For patients recovering from severe acute illness, admission to a long-term acute care hospital (LTAC) is an increasingly common alternative to continued management in an intensive care unit.
To examine the effectiveness of LTAC transfer in patients with chronic critical illness.
Retrospective cohort study in United States hospitals from 2002 to 2006.
Medicare beneficiaries with chronic critical illness, defined as mechanical ventilation and at least 14 days of intensive care.
Survival, costs and hospital readmissions. We used multivariate analyses and instrumental variables to account for differences in patient characteristics, the timing of LTAC transfer and selection bias.

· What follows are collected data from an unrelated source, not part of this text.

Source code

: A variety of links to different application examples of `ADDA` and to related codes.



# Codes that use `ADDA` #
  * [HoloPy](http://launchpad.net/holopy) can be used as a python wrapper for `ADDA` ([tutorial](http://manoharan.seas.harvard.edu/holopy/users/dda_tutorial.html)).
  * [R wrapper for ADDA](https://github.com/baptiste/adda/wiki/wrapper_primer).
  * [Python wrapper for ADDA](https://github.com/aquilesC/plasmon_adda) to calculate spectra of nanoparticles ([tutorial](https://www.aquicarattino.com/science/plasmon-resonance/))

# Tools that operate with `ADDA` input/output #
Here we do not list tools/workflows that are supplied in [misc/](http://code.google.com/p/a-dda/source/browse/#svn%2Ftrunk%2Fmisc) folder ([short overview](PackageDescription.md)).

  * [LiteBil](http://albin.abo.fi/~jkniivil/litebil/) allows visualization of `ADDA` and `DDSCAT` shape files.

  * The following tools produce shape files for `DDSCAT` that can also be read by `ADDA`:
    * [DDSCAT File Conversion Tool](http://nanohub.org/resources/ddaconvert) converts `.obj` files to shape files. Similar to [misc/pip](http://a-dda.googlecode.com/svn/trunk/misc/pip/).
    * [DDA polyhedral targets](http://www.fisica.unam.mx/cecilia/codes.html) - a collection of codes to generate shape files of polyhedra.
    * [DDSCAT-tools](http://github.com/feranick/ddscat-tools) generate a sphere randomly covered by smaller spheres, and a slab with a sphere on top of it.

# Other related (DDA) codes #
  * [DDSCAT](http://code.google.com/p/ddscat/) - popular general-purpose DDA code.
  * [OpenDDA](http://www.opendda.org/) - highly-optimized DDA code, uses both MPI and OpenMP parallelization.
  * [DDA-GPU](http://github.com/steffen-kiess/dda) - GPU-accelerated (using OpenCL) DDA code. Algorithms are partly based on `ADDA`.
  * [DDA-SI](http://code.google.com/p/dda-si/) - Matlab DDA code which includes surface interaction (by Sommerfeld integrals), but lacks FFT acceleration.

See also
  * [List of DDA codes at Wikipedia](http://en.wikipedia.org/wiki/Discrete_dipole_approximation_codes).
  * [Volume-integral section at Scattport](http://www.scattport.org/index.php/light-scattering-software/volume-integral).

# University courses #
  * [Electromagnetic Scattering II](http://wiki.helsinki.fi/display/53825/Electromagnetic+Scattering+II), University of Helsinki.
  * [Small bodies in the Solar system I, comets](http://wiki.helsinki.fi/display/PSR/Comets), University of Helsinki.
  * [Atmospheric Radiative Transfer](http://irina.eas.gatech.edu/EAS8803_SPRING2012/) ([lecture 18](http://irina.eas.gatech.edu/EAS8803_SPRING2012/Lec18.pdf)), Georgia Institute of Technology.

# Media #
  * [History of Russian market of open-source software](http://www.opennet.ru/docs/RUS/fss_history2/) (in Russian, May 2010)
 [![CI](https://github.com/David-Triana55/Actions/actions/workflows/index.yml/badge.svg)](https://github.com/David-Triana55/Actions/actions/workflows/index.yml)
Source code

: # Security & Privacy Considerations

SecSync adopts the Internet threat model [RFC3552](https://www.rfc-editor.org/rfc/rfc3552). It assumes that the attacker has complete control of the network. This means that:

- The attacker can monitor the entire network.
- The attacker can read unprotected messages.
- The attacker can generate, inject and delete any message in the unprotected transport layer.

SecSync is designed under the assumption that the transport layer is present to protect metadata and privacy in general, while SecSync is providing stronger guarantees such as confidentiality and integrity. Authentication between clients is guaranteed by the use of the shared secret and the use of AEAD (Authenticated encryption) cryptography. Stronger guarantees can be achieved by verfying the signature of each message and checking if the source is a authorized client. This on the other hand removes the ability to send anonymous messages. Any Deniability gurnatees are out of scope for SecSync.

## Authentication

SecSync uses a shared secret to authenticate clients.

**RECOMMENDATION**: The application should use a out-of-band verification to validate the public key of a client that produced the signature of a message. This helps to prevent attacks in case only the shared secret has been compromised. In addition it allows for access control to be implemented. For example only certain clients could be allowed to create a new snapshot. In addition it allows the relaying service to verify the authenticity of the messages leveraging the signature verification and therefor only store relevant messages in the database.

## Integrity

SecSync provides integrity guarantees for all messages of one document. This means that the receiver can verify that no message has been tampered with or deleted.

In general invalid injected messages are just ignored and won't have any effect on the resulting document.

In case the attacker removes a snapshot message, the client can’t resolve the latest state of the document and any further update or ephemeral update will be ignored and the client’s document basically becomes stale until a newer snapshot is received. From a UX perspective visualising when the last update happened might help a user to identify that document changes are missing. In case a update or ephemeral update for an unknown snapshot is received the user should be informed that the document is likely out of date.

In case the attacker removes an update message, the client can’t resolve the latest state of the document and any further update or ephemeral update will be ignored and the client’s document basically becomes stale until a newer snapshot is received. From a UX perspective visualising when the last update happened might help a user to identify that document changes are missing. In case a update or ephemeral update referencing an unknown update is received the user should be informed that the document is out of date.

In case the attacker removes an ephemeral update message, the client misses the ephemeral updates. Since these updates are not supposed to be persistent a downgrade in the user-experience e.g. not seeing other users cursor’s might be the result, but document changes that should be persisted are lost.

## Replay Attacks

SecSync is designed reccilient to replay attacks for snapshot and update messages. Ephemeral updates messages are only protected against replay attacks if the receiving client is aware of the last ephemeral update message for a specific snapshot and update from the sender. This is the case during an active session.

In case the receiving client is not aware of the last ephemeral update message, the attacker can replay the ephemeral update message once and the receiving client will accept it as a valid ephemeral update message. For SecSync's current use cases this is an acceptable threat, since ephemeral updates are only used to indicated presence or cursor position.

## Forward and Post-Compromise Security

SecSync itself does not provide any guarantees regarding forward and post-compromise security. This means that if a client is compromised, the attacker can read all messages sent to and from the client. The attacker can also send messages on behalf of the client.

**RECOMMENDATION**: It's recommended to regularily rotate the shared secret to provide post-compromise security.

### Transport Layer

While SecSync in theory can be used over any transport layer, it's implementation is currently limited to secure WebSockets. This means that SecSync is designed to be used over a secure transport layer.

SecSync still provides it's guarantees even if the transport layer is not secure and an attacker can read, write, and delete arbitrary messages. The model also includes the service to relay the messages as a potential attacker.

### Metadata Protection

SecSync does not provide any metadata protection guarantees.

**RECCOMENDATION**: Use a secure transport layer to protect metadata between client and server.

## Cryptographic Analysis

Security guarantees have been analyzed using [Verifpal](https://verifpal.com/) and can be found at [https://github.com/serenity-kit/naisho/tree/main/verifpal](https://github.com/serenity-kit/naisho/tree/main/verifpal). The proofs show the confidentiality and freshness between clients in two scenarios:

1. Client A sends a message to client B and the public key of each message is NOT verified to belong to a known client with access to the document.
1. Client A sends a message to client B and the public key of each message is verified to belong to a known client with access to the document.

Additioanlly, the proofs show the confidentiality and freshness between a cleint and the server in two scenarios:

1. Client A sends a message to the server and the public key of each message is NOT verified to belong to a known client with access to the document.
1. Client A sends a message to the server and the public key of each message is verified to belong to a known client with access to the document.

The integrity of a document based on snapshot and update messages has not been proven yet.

A total of 234,799 patients met our definition of chronic critical illness. Of these, 48,416 (20.6%) were transferred to an LTAC. In the instrumental variable analysis, patients transferred to an LTAC experienced similar survival compared to patients who remained in an intensive care unit (adjusted hazard ratio = 0.99, 95% CI: 0.96 to 1.01, p=0.27). Total hospital-related costs in the 180 days following admission were lower among patients transferred to LTACs (adjusted cost difference = -$13,422, 95% CI: -26,662 to -223, p=0.046). This difference was attributable to a reduction in skilled nursing facility admissions (adjusted admission rate difference = -0.591 (95% CI: -0.728 to -0.454, p <0.001). Total Medicare payments were higher (adjusted cost difference = $15,592, 95% CI: 6,343 to 24,842, p=0.001).
Patients with chronic critical illness transferred to LTACs experience similar survival compared with patients who remain in intensive care units, incur fewer health care costs driven by a reduction in post-acute care utilization, but invoke higher overall Medicare payments.